7.2. Thermal Design Optimization

After you have captured your design in the Intel® FPGA Power and Thermal Calculator (PTC), it is good practice to evaluate whether any thermal optimization is possible to make the cooling easier. Improved cooling can be achieved by reducing overall power consumption, or by reducing the design's maximum ΨJC value.

Power Reduction

There are two types of power consumed in an FPGA: static power and dynamic power.

  • Static power is the power that the configured device consumes when powered up but with no user clocks operating. Static power is mainly a function of die temperature. For Intel® Agilex™ devices, this excludes DC bias power of analog blocks, such as I/O and transceiver analog circuitry.
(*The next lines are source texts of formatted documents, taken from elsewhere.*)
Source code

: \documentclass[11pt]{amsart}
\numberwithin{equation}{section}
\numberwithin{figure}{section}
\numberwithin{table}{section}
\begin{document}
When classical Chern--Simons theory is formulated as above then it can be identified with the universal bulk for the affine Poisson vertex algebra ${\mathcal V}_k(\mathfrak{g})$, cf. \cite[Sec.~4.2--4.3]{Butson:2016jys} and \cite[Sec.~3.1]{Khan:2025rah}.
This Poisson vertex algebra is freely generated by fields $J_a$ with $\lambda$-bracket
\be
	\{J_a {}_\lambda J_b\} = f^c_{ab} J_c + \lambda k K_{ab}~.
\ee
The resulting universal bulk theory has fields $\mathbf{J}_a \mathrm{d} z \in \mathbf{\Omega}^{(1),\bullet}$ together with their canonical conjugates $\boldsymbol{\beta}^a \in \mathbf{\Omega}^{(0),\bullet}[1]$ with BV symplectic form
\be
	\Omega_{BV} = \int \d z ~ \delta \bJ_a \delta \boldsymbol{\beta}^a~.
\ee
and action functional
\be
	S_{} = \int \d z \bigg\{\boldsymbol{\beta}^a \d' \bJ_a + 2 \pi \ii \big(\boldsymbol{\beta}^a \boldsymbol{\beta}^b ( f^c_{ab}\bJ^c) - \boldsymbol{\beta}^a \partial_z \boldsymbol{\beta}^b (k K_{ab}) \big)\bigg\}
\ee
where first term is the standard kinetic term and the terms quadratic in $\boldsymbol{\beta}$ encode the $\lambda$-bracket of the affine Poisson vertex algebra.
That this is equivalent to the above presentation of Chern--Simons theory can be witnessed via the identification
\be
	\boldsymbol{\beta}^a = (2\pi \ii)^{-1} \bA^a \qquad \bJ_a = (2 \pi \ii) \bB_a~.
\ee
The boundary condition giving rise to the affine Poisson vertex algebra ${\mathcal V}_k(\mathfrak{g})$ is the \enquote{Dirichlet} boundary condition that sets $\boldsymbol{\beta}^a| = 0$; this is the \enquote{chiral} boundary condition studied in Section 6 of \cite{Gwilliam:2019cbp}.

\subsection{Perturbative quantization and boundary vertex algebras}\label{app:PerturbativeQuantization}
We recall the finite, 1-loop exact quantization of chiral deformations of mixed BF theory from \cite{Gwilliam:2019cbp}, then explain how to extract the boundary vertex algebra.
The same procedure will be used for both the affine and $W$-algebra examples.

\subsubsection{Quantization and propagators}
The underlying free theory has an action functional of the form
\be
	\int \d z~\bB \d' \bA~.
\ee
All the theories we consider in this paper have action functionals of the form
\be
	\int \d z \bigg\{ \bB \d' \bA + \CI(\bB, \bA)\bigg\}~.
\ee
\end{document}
    Reducing junction temperatures can save power. For example, if a given design has a total static power of 14.6 watts when the maximum TJ is 95°C, and you decrease the maximum TJ, the static power also decreases, with no change to the operation of the device. However, reducing the maximum TJ requires additional cooling, such as a reduction to the ambient temperature, increased airflow, or the use of a larger heat sink. You should always consider methods of reducing static power consumption—especially when evaluating operating costs for large data centers or central offices.

  • Dynamic power is the additional power consumed due to signal activity or toggling. For example, if you reduce the number of half ALMs or flip flops in the core die, or the clock frequency or toggle rate, the dynamic power goes down. Such action may not always be possible, but you should consider it, especially for dies that seem to be the limiting factor in the cooling system.

Transceiver Channel Spreading

Intel® Agilex™ devices have transceiver dies with either 16 channels or 24 channels. If the channel selection can be done manually then it is possible to reduce the power dissipation by physically spreading the channels on the tile. Simply put, fewer contiguous channels use less power, have lower local power density (power/area), and are easier to cool.

For example. the table below shows an E-Tile with 14 channels but different placement. As shown, E-Tile 3 has the most widespread placement and therefore the lowest ΨJC, which translates to operating at almost 8°C lower temperature in a 100 watt device, under the same cooling condition as the other two.

Table 6.  Transceiver Channel Placement Impact on Thermal Behavior
XCVR Die ID Starting Channel Location Number of Channels Op Mode Data Rate Thermal Power ΨJC °C/W Temperature Difference for a 100 watt device
E-Tile 1 5 14 TX 28000 9.03 0.334 7.7
E-Tile 2 0 14 TX 28000 9 0.325 6.8
E-Tile 3 0 2 TX 28000 8.871 0.257  
3 2 TX 28000
6 2 TX 28000
9 2 TX 28000
12 2 TX 28000
15 2 TX 28000
18 2 TX 28000

It may not always be possible to optimize channel placement, due to design constraints and requirements; however, you should consider doing so whenever possible.